WAUKESHA, Wis. (CN) — A Wisconsin judge has ruled that a school district policy allowing transgender students to socially transition to a different gender identity at school without notifying their parents is unlawful, finding it violates parents’ constitutional rights.
Waukesha County Circuit Court Judge Michael Maxwell’s summary judgment order from late Tuesday enjoins the Kettle Moraine School District “from allowing or requiring staff to refer to students using a name or pronouns at odds with the student’s biological sex, while at school, without express parental consent.”
Maxwell specifically said the policy violates parents’ autonomous rights to make medical and healthcare decisions regarding their child, rebutting the school district’s lawyer’s contention at arguments in April that the parents were instead trying to imply fundamental rights they do not have.
“The school district could not administer medicine to a student without parental consent. The school district could not require or allow a student to participate in a sport without parental consent. Likewise, the school district cannot change the pronoun of a student without parental consent without impinging on a fundamental liberty interest of the parents,” Maxwell said in his order.
Maxwell also said that two anonymous parents acting as plaintiffs in the lawsuit have standing to bring their claims even though they do not have a child in the school district, resolving for the moment what has been a sticking point in this and similar lawsuits by saying the potential of harm for the parents is great enough to afford standing.
Saying that “this court has before it what modern society deems a controversial issue — transgenderism involving minors within our schools,” the judge seemed to acknowledge the delicate factors at play in the lawsuit, going on to say that “clearly, the law on this issue is still developing across the country and remaining largely unsettled.”
But ultimately Maxwell fell on the side of the parents trying to end the district’s policy, which echoes a broader push against such policies and other issues facing transgender youth in Wisconsin and nationwide.
The issue in the Waukesha lawsuit is not as broad as the controversy of the current cultural flashpoint, Maxwell said.
“This particular case is simply whether a school district can supplant a parent’s right to control the health care and medical decisions for their children.

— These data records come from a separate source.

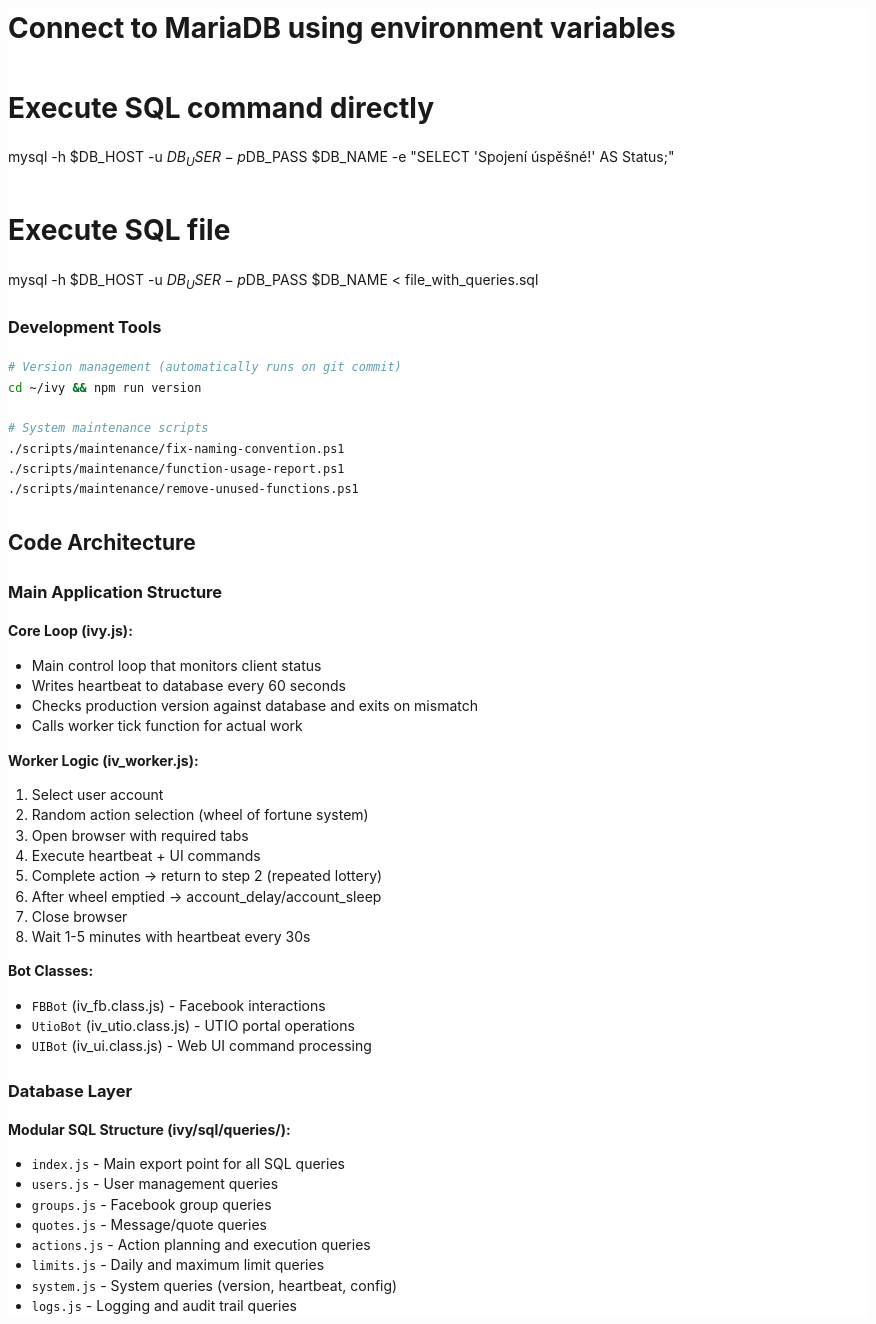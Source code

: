 # Connect to MariaDB using environment variables
# Execute SQL command directly
mysql -h $DB_HOST -u $DB_USER -p$DB_PASS $DB_NAME -e "SELECT 'Spojení úspěšné!' AS Status;"

# Execute SQL file
mysql -h $DB_HOST -u $DB_USER -p$DB_PASS $DB_NAME < file_with_queries.sql

### Development Tools
```bash
# Version management (automatically runs on git commit)
cd ~/ivy && npm run version

# System maintenance scripts
./scripts/maintenance/fix-naming-convention.ps1
./scripts/maintenance/function-usage-report.ps1
./scripts/maintenance/remove-unused-functions.ps1
```

## Code Architecture

### Main Application Structure

**Core Loop (ivy.js):**
- Main control loop that monitors client status
- Writes heartbeat to database every 60 seconds
- Checks production version against database and exits on mismatch
- Calls worker tick function for actual work

**Worker Logic (iv_worker.js):**
1. Select user account
2. Random action selection (wheel of fortune system)
3. Open browser with required tabs
4. Execute heartbeat + UI commands
5. Complete action → return to step 2 (repeated lottery)
6. After wheel emptied → account_delay/account_sleep
7. Close browser
8. Wait 1-5 minutes with heartbeat every 30s

**Bot Classes:**
- `FBBot` (iv_fb.class.js) - Facebook interactions
- `UtioBot` (iv_utio.class.js) - UTIO portal operations
- `UIBot` (iv_ui.class.js) - Web UI command processing

### Database Layer

**Modular SQL Structure (ivy/sql/queries/):**
- `index.js` - Main export point for all SQL queries
- `users.js` - User management queries
- `groups.js` - Facebook group queries
- `quotes.js` - Message/quote queries
- `actions.js` - Action planning and execution queries
- `limits.js` - Daily and maximum limit queries
- `system.js` - System queries (version, heartbeat, config)
- `logs.js` - Logging and audit trail queries

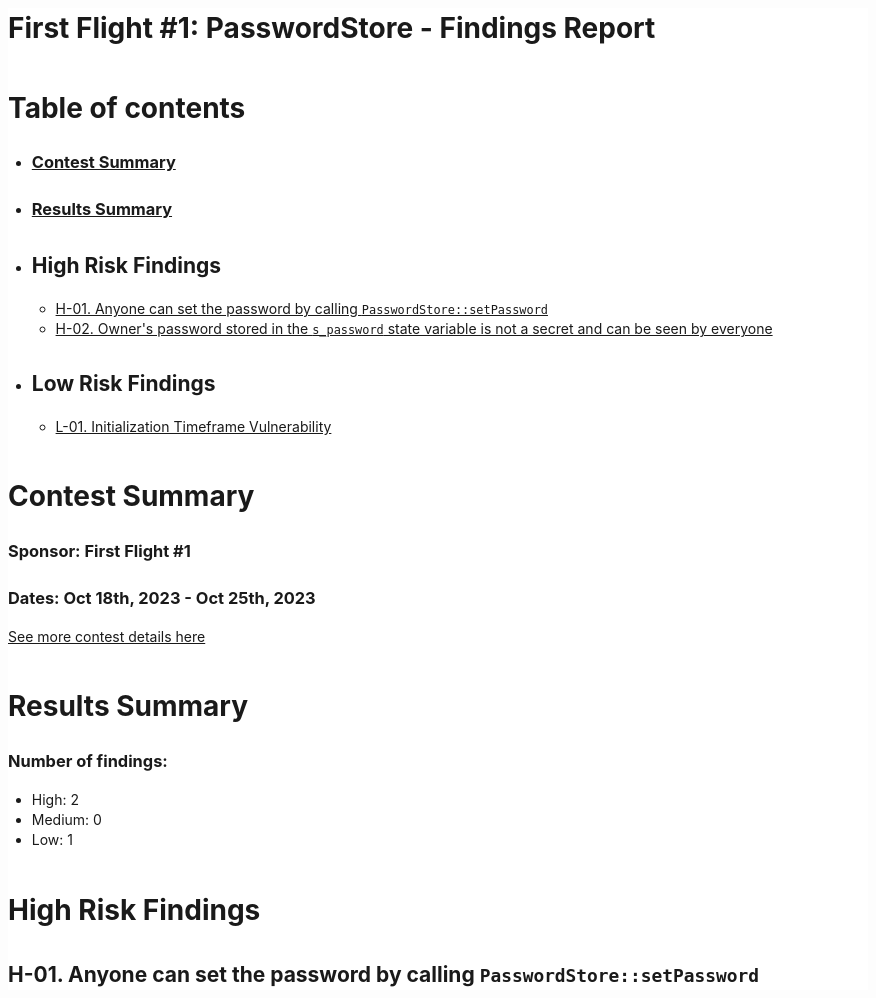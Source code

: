 # First Flight #1: PasswordStore - Findings Report

# Table of contents
- ### [Contest Summary](#contest-summary)
- ### [Results Summary](#results-summary)
- ## High Risk Findings
    - [H-01. Anyone can set the password by calling `PasswordStore::setPassword`](#H-01)
    - [H-02. Owner's password stored in the `s_password` state variable is not a secret and can be seen by everyone](#H-02)

- ## Low Risk Findings
    - [L-01. Initialization Timeframe Vulnerability](#L-01)


# <a id='contest-summary'></a>Contest Summary

### Sponsor: First Flight #1

### Dates: Oct 18th, 2023 - Oct 25th, 2023

[See more contest details here](https://codehawks.cyfrin.io/c/2023-10-PasswordStore)

# <a id='results-summary'></a>Results Summary

### Number of findings:
   - High: 2
   - Medium: 0
   - Low: 1


# High Risk Findings

## <a id='H-01'></a>H-01. Anyone can set the password by calling `PasswordStore::setPassword`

The well-established case law in that regard is clear — Kettle Moraine cannot,” Maxwell said.
“The current policy of handling these issues on a case-by-case basis without either notifying the parents or by disregarding the parents’ wishes is not permissible and violates fundamental parental rights,” the judge concluded.
The underlying lawsuit was filed in November 2021 by four anonymous plaintiffs, two of them parents claiming the school district refused to follow their decision not to let their then 12-year-old daughter who had been questioning her gender transition to a male identity at school.
The anonymous parents claim that, in the end, their daughter changed her mind about transitioning, according to the complaint.
The plaintiffs were represented by attorneys with the Wisconsin Institute for Law & Liberty, a conservative legal advocacy group also known as WILL. Also on the side of the plaintiffs was Alliance Defending Freedom, a prominent Arizona-based Christian conservative legal nonprofit that focuses in part on the murky legal area of parental rights and resisting policies that accommodate transgender kids, including in school athletics.
WILL did a victory lap in a press release responding to Maxwell’s decision, saying the case “represents a first-of-its-kind win against a school’s gender-transition policy to circumvent parents.” The firm noted that “this is the first case where a court has ruled on the merits in favor of parents over a school district” among cases challenging policies similar to Kettle Moraine’s.
“Thus, this case sets an important precedent that will help other parents defend their rights, both in Wisconsin and across the country.”
Ronald Stadler, an attorney who represented the school district, did not immediately respond to a phone message left at his office seeking comment on the decision.
WILL has been involved in at least two other cases challenging similar policies in Madison and Eau Claire school districts. The Madison case got hung up for two years over the issue of whether the plaintiffs could proceed anonymously. Last summer the Wisconsin Supreme Court said they could not in a decision that did not reach the case’s merits, though dissenting conservative justices signaled they agreed with WILL’s position. The case was then dismissed by a Dane County Circuit Court judge last November on standing grounds.
A Madison federal judge dismissed the Eau Claire lawsuit in February, also finding the plaintiffs lacked standing. The issue was argued at the Seventh Circuit last month, where the judges mostly seemed skeptical of WILL attorney Luke Berg’s arguments. The three-judge appeals panel gave no timeline for a decision in that case.